Redesigning Nelson history

Archival maps digitally enhanced for posterity at Touchstones Nelson.

Touchstones Nelson has no shortage of historical maps and images, and sifting through piles of them in the archives can be quite a time-consuming task. But recently Nelson resident Doug Jones asked for permission to give them a look, and now four digitally enhanced archival images have been made available for sale.

“Without public interest or the interest of the community in the items we preserve downstairs, these images wouldn’t be available and we wouldn’t be able to do what we do,” said Laura Fortier, collections manager for Touchstones.

Fortier said Jones approached them about finding local images that he could design and sell in a partnership between Cartolina and Touchstones.

“He was able to find some real gems,” said Fortier, noting that Touchstones doesn’t have the technology necessary to do the sort of scanning and digital editing work Jones did on the images.

The four prints include an 1892 map of Nelson, two topographical maps of the Kootenay area and a blueprint of the S.S Bonnington, which originally serviced Arrow Lakes.

“These are just a fraction of what we have in the archives.
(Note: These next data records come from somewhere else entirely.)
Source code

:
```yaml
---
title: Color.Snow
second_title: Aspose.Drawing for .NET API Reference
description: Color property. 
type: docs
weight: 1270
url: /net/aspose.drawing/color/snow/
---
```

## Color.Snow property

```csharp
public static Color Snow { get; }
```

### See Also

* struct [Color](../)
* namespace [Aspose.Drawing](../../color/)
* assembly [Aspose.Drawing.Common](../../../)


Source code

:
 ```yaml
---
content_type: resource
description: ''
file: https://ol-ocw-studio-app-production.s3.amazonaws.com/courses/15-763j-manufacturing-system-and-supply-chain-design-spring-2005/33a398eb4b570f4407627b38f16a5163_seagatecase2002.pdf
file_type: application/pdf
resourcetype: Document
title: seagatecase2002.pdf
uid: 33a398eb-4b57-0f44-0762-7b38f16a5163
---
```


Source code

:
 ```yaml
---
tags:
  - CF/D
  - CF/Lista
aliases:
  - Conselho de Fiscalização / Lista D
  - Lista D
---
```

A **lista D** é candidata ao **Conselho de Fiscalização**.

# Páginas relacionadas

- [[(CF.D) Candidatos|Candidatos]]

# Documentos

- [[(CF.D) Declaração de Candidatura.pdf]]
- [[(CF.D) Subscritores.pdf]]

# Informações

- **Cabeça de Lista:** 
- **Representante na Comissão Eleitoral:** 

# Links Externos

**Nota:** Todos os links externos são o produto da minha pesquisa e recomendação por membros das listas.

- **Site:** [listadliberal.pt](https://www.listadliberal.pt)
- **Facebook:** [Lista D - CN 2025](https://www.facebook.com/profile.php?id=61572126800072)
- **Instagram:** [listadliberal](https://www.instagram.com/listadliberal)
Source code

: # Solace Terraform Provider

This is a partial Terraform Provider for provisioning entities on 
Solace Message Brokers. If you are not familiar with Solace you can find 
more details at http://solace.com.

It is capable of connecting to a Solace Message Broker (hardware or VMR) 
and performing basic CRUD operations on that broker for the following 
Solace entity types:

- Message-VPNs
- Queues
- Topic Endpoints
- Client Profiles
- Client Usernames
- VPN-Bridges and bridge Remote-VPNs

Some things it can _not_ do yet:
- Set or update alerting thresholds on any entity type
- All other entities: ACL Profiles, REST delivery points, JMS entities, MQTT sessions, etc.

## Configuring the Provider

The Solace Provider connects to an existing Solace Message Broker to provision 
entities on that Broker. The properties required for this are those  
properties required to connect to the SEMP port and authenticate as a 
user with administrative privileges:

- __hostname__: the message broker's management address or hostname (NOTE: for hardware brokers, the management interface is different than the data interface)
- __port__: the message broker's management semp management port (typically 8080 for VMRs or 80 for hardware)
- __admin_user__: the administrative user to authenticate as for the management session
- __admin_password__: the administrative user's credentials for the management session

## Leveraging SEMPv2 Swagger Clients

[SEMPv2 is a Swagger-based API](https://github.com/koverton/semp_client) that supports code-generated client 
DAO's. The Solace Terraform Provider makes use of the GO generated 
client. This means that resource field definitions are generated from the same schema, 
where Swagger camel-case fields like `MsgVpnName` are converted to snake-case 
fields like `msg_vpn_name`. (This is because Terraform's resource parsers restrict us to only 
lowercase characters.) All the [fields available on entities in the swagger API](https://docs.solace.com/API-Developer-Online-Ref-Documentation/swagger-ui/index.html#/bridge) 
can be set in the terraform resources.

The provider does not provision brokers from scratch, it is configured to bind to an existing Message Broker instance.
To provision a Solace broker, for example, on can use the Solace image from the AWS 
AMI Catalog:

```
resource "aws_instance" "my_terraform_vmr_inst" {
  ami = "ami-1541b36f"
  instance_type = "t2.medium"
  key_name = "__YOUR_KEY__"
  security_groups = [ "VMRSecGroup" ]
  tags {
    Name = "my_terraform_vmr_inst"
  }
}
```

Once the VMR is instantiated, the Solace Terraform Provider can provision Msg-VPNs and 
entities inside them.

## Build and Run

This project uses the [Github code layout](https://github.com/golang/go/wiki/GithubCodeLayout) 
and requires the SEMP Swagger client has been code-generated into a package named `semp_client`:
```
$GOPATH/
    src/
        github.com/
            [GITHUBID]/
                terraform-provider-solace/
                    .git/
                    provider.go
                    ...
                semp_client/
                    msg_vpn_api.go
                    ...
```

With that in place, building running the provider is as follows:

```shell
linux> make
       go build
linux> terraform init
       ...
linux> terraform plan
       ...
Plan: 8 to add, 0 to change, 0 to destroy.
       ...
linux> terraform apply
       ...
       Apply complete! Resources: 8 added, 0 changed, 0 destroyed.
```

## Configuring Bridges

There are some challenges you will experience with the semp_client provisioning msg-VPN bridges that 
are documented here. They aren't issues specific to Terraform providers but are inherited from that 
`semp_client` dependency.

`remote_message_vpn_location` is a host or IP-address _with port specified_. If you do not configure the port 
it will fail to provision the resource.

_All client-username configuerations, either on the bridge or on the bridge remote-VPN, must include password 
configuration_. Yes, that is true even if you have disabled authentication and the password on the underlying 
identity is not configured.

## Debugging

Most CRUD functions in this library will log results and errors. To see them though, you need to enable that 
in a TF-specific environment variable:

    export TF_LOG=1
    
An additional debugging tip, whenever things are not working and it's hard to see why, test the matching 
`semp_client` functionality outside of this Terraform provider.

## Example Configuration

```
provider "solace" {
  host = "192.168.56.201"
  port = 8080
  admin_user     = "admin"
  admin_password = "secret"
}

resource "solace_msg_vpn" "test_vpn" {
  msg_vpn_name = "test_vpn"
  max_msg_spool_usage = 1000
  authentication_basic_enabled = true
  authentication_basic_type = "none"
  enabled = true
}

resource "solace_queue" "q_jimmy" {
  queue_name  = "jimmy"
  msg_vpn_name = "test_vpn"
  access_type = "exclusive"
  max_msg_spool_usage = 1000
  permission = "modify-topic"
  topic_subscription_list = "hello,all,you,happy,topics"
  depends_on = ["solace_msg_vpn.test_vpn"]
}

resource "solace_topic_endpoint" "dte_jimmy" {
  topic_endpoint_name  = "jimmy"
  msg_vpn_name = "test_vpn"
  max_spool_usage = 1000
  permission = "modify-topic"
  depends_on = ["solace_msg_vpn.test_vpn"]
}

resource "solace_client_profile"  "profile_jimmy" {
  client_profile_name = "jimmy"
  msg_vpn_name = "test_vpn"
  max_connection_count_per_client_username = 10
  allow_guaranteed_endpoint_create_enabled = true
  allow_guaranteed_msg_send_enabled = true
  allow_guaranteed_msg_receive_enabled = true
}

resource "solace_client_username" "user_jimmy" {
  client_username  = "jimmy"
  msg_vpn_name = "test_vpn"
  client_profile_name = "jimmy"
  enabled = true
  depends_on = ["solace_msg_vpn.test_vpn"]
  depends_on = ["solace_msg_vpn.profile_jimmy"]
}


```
Altogether we’ve got four finalized, and two more in the works,” said Fortier.

She expressed hope the project would continue.

“These beautiful images wouldn’t be getting out in the public if it wasn’t for Doug’s interest. We’re hoping for a nice long-term partnership,” she said.

Visitor services manager Cindy Fillion said the topographical maps have been especially popular for women shopping for their husbands and boyfriends.

“They may work in an office building, but they dream of being outside hiking, skiing, being outdoors,” she said.

“This is a nice, historic piece of artwork that reminds them of the outdoors.”

But you shouldn’t use them for navigation or consider them accurate, exactly.

“With the topography it was a lot of guess work, because we didn’t have satellites or planes to get aerials. Doug said when they didn’t really know what was behind a certain area, that’s what they drew,” she said, motioning toward cross-hatched shaded areas.

“Even so, it’s pretty impressive how accurate they are.”

And though Nelson hadn’t even be incorporated yet, the 1892 map already shows many of the streets and landmarks residents are familiar with today.

Fortier said the reaction to the new prints has been overwhelmingly positive.

Touchstones Nelson is open Wednesday to Saturday 10 to 5 p.m. and Tuesday to Sunday 11 a.m. to 4 p.m.